7000 drunken and over-excited Scotsmen do not disappoint. The atmosphere was incredible, helped somewhat by the on-stage performers: firstly, a band of big beefy men, wearing nothing but kilts and wild faces, with long straggly hair and unkempt bears, blowing bagpipes and banging drums with all their might. These are men who devour porridge and whiskey for breakfast, and wrestle bears and Englishmen for fun. We sang Flower of Scotland and 500 Miles and that bloody Chelsea Dagger...and 70 seconds in to the game, it all went tits up.
We'd been asking for it! Imagine erecting a 7000 capacity bar on Glasgow Green for the game! Imagine planning a fireworks show and three post-match bands to celebrate with! Imagine the Daily Record devoting 20+ pages to the match for 6 days straight! When the game kicked off, the players who had been dreaming all week about the upcoming game-of-their-lives were still dreaming, and Italy punished us. Hutton, Brown and Fletcher stood motionless on the right flank, Weir lost Di Natale and McManus gave Toni too much room = 1-0 to Italy.
Gradually we got back into the game, but teams like Italy always do this: take an early lead, and then allow the other team to have possession. It gives us false confidence, because we think we're playing well. We only had so much of the ball because Italy were content, being 1-0 up already. At half-time I rushed to the bar, and didn't get back to the match until there was 20 minutes left.
Alan had taken an hour to get the first round in, and missed the first 15 minutes of the game (well, seen them on small screens from a distance). There were plenty of bar staff, none of whom looked like they had ever been in a bar before. Admittedly, it must be tough to get staff to work on a day like that, but it seemed like they only had WRVS ladies and foreigners: both groups who are going to struggle to understand steamin' Weegies barking orders at them. Still, most folk in the queue were in good spirits and we had a laugh. I didn't really see Ferguson's goal - on wee tellies, from afar - and didn't even know who had scored until people started singing "Oh Barry Barry!" - but the celebrations were wild, of course: everyone hugging and kissing everyone else, screaming and jumping, drinks flying, star-jumps, aerobic leaps, and primal screams. Stevie and I got back with the drinks in time to see a bit of Scottish pressure, and McFadden's glaring miss which instantly made me think of Gazza's v Germany at Euro 96 - the cross was just too fast for him to wrap his foot around the ball and keep the shot under control (or you could say he was an inch too slow in getting to the cross). The sucker-punch came in injury-time - a scandalous free-kick decision (it was a free-kick to Scotland, not Italy!) - but worse than that, our non-existent defending which allowed Panucci to rise unmarked at the far-post for a free header. All was not lost at 1-1, we would still have had a hope of qualifying, yet the defenders switched off. For Scotland, the first 90 seconds and the last 90 seconds undid the entire 90 minutes of good work in-between.
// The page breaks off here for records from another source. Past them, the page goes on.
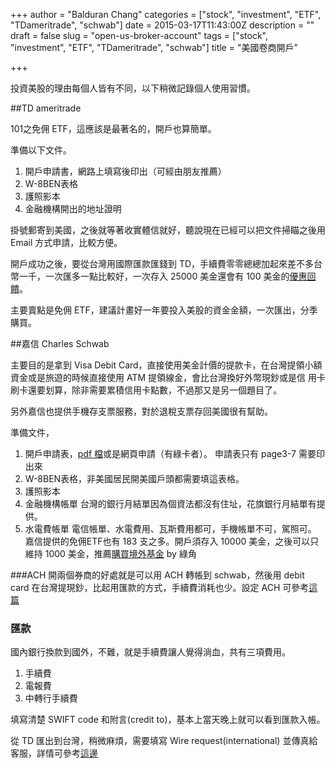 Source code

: +++
author = "Balduran Chang"
categories = ["stock", "investment", "ETF", "TDameritrade", "schwab"]
date = 2015-03-17T11:43:00Z
description = ""
draft = false
slug = "open-us-broker-account"
tags = ["stock", "investment", "ETF", "TDameritrade", "schwab"]
title = "美國卷商開戶"

+++


投資美股的理由每個人皆有不同，以下稍微記錄個人使用習慣。

##TD ameritrade

101之免佣 ETF，這應該是最著名的，開戶也算簡單。

準備以下文件。

1. 開戶申請書，網路上填寫後印出（可經由朋友推薦）
2. W-8BEN表格
3. 護照影本
4. 金融機構開出的地址證明

掛號郵寄到美國，之後就等著收實體信就好，聽說現在已經可以把文件掃瞄之後用 Email 方式申請，比較方便。

開戶成功之後，要從台灣用國際匯款匯錢到 TD，手續費零零總總加起來差不多台幣一千，一次匯多一點比較好，一次存入 25000 美金還會有 100 美金的[優惠回饋](https://www.tdameritrade.com/specialoffer.page)。

主要賣點是免佣 ETF，建議計畫好一年要投入美股的資金金額，一次匯出，分季購買。

##嘉信 Charles Schwab

主要目的是拿到 Visa Debit Card，直接使用美金計價的提款卡，在台灣提領小額資金或是旅遊的時候直接使用 ATM 提領線金，會比台灣換好外幣現鈔或是信 用卡刷卡還要划算，除非需要累積信用卡點數，不過那又是另一個題目了。

另外嘉信也提供手機存支票服務，對於退稅支票存回美國很有幫助。

準備文件，

1. 開戶申請表，[pdf 檔](http://international.schwab.com/public/international/nn/open_an_account?country=TW)或是網頁申請（有綠卡者）。
 申請表只有 page3-7 需要印出來
2. W-8BEN表格，非美國居民開美國戶頭都需要填這表格。
3. 護照影本
4. 金融機構帳單
 台灣的銀行月結單因為個資法都沒有住址，花旗銀行月結單有提供。
5. 水電費帳單
 電信帳單、水電費用、瓦斯費用都可，手機帳單不可，駕照可。
嘉信提供的免佣ETF也有 183 支之多。開戶須存入 10000 美金，之後可以只維持 1000 美金，推薦[購買境外基金](http://greenhornfinancefootnote.blogspot.tw/2013/01/killer-application-of-charles-schwabno.html) by 綠角

###ACH
開兩個券商的好處就是可以用 ACH 轉帳到 schwab，然後用 debit card 在台灣提現鈔，比起用匯款的方式，手續費消耗也少。設定 ACH 可參考[這篇](http://ribtw.blogspot.tw/2013/03/ach-td-firstrade-charles-schwab-justrade.html)

### 匯款
國內銀行換款到國外，不難，就是手續費讓人覺得淌血，共有三項費用。
1. 手續費
2. 電報費
3. 中轉行手續費

填寫清楚 SWIFT code 和附言(credit to)，基本上當天晚上就可以看到匯款入帳。

從 TD 匯出到台灣，稍微麻煩，需要填寫 Wire request(international) 並傳真給客服，詳情可參考[這邊](http://chrisinvestmentessay.blogspot.tw/2013/05/td-ameritrade.html)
People walked. Instantly, the tent ejected dejected fans into the pouring rain. We stayed. A press photographer saw me sulking and went to take a photo - not wanting to be The Face Of Gutted Scotland in the papers, I obscured the shot with my pint glass. We watched the three covers bands trying to cheer up the hundred-odd fans that remained dry. We watched the entirely inappropriate fireworks show. We went back to Paisley and I won £20 on the karaoke. If there's one thing Scottish football fans can do, it's accept a glorious failure. Life goes on.